Ein Skandal – 25 Jahre nach dem Ende der DDR \\\ Repression in der DDR \\\ Versagte Entschädigung Betroffener in der Bundesrepublik

DDR-Unrecht und Entschädigung in der Bundesrepublik. Nicht-Entschädigung als Menschenrechtsverletzung

 

Vorabveröffentlichung zum 09. November 2014 / 25 Jahre nach dem Mauerfall  / Fallbeispiel Michael B. am Ende der Ausführungen

Eine Veranstaltung der Bundesstiftung zur Aufarbeitung der SED-Diktatur thematisiert die verweigerte Anerkennung von DDR-Folgeschäden.

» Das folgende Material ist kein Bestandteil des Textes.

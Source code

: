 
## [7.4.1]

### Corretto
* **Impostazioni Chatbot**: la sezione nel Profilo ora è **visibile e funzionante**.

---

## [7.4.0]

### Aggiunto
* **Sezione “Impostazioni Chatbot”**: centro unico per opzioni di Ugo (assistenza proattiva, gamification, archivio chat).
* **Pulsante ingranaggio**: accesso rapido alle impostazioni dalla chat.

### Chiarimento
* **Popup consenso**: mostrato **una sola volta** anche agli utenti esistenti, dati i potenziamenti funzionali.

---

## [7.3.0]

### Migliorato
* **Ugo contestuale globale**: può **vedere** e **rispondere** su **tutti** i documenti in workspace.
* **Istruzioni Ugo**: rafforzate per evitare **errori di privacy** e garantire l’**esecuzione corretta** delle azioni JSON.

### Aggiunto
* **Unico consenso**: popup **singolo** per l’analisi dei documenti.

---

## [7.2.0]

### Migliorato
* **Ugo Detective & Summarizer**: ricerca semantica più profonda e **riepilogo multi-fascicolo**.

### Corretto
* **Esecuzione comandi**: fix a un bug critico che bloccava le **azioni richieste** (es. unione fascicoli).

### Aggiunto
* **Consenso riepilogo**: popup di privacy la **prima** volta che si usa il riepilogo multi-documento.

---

Die Entschädigung von Folgeschäden der DDR-Diktatur ist bis heute unbefriedigend. Während Haftopfer wenigstens zum Teil entschädigt wurden, haben es die Betroffenen von Berufsverboten, Repression, Psychiatrisierung und anderer Verfolgung besonders schwer. Dazu trägt auch bei, dass die Verbände der Verfolgten der DDR sich nur um die Haftopfer bemühten und alle anderen ausgrenzten. So steht auch die Entschädigung von Gesundheitsfolgeschäden in diesem Kontext.

Seit Jahren wird eine Beweislastumkehr gefordert, weil Gerichte und beauftragte Gutachter im Umgang mit Betroffenen wenig Sensibilität, Kompetenz und guten Willen zeigen und darüber hinaus oft medizinische Verantwortung mit politisch gewollter Willkür verwechseln. So ist in diesem Zusammenhang auch die Qualifikation der bestellten Gutachter zu hinterfragen.